Fandango’s Provocative Question #27

The question this week is exactly the kind of question I do not ever want to answer. It might be a question nobody wants to answer unless they are a medical researcher with skin in the game, so to speak.

“If you could choose one — and only one — particular malady, condition, or disease for which a safe and effective treatment was available, what one condition would you choose to treat and why is that your choice?”

As someone with more maladies than I care to list, some likely to kill me, others just likely to be a serious pain in my back, exactly how would I pick?

I have absolutely no idea what I should pick. Cancer? It has managed to kill about three-quarters of my closest family. Heart disease took the rest — and I’ve already had both, big time. Or maybe I should vote for arthritis? Unlikely to kill me, but very likely to make living increasingly unpleasant.

I’m pretty sure they are doing significant research on all of these diseases. Cure them? Who knows? But they have come a very long way in treating both cancer and heart disease. Arthritis lags behind, likely for a couple of obvious reasons the first being that almost everyone gets it.

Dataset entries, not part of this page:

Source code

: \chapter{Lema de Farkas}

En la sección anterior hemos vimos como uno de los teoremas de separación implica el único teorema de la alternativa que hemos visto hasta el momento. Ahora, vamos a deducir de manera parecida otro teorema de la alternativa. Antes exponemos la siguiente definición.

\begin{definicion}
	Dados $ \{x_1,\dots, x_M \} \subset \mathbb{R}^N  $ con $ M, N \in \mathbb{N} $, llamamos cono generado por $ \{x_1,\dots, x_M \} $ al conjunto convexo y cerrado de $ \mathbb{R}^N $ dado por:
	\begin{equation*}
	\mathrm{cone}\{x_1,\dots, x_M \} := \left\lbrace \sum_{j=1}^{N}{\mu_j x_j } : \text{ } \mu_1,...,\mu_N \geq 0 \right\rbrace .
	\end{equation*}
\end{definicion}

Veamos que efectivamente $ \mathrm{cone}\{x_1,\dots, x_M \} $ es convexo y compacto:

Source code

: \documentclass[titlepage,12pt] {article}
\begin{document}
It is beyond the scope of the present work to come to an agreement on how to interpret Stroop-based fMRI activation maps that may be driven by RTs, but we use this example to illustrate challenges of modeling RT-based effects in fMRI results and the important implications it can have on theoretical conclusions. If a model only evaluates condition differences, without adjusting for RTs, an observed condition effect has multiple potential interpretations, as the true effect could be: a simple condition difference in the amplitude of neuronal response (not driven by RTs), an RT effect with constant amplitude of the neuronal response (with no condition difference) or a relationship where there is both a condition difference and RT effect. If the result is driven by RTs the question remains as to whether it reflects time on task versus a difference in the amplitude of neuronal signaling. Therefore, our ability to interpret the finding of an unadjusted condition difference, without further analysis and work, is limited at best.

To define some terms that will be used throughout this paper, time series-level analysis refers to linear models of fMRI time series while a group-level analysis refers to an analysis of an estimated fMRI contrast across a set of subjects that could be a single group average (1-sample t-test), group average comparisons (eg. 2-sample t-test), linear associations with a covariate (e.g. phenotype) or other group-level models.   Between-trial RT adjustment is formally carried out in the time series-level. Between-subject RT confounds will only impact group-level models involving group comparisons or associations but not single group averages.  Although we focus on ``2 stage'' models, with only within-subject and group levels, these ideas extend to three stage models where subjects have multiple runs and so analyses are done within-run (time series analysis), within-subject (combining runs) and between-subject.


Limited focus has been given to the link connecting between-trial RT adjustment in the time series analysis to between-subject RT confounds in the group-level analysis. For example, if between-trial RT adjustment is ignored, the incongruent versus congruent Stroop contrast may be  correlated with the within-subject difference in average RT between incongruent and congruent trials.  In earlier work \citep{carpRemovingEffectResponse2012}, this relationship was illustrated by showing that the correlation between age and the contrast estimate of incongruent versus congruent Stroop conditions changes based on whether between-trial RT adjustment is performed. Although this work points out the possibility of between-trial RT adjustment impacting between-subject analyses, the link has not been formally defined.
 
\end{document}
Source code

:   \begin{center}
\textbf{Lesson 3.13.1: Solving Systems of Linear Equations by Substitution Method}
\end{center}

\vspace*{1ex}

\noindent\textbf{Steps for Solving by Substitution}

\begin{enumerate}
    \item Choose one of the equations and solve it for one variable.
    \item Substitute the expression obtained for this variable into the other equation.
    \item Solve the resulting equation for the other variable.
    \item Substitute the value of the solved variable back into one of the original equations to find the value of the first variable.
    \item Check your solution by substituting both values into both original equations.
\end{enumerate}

It probably is not preventable unless old age is preventable. Also, it isn’t lethal, which means it doesn’t generate the money for “cures” that more fatal diseases garner.

I’ve got it! Let’s cure aging!

I don’t mind going gray or wrinkly. But let’s dump arthritis, exhaustion, bad hips, worn-out knees, loss of memory, and insomnia. While we are at it, cure dementia and Alzheimer’s. Add a little zip to our steps so we can be old, wise, and energetic. So we can still be who we have always been — right up until that last breath.

Photo: Garry Armstrong

And please, while you are at this curing business, make sure everyone has full access to medical care, no matter what is wrong with them.


    1. That was my thought. Let’s get rid of the “old” part of the package. We can get old. But I’d like to have my body back, please. And I’d like to know that one way or the other, we have health care!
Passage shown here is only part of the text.